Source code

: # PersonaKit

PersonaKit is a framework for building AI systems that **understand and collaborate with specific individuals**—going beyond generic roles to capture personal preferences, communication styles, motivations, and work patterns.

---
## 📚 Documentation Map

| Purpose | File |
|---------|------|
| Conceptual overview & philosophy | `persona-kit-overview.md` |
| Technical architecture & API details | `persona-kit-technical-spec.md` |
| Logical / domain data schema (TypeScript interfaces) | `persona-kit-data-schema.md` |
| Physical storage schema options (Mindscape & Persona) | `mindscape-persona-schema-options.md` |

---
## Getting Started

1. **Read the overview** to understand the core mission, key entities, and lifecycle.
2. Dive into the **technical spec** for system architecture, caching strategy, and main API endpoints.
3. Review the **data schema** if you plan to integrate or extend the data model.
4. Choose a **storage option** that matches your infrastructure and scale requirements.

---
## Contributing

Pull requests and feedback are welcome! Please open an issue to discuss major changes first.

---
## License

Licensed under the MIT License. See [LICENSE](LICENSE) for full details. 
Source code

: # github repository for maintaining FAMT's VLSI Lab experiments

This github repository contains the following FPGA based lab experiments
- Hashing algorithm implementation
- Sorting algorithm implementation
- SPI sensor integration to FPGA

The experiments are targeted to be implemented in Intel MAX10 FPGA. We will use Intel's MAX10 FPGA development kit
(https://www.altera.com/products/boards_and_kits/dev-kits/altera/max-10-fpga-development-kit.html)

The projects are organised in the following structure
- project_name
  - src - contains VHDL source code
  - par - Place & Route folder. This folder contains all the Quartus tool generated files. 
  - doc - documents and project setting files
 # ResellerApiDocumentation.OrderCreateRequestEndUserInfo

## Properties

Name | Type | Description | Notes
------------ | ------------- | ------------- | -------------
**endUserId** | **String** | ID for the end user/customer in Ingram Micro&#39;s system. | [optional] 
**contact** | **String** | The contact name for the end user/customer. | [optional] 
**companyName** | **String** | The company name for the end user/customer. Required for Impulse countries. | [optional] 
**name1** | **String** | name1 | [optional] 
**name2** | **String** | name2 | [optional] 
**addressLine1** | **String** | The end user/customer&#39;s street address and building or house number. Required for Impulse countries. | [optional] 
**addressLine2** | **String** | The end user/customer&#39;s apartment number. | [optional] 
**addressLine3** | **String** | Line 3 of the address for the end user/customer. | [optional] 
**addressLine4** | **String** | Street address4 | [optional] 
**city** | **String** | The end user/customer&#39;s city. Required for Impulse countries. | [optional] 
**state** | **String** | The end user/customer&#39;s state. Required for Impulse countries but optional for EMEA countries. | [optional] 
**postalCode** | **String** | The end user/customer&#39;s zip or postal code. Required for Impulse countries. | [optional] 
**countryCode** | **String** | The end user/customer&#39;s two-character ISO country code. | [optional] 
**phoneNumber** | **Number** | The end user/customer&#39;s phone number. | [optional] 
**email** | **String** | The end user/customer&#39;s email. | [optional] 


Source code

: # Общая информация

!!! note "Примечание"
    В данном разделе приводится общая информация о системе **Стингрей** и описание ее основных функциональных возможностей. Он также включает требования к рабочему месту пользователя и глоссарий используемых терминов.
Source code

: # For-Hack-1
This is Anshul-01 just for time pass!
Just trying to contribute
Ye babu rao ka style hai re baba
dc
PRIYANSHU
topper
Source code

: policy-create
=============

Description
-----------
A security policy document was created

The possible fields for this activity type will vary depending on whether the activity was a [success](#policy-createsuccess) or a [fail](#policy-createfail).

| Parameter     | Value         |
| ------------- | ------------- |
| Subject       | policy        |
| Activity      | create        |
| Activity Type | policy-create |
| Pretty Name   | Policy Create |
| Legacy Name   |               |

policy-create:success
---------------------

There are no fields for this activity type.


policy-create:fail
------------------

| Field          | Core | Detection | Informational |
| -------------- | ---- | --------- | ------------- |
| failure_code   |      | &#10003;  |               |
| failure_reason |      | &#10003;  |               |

——

Requirement:
Only the lines from the beginning of the listing through the line containing "1. **Read the" are wanted, each restated word for word.

Reply:
Source code

: # PersonaKit

PersonaKit is a framework for building AI systems that **understand and collaborate with specific individuals**—going beyond generic roles to capture personal preferences, communication styles, motivations, and work patterns.

---
## 📚 Documentation Map

| Purpose | File |
|---------|------|
| Conceptual overview & philosophy | `persona-kit-overview.md` |
| Technical architecture & API details | `persona-kit-technical-spec.md` |
| Logical / domain data schema (TypeScript interfaces) | `persona-kit-data-schema.md` |
| Physical storage schema options (Mindscape & Persona) | `mindscape-persona-schema-options.md` |

---
## Getting Started

1. **Read the overview** to understand the core mission, key entities, and lifecycle.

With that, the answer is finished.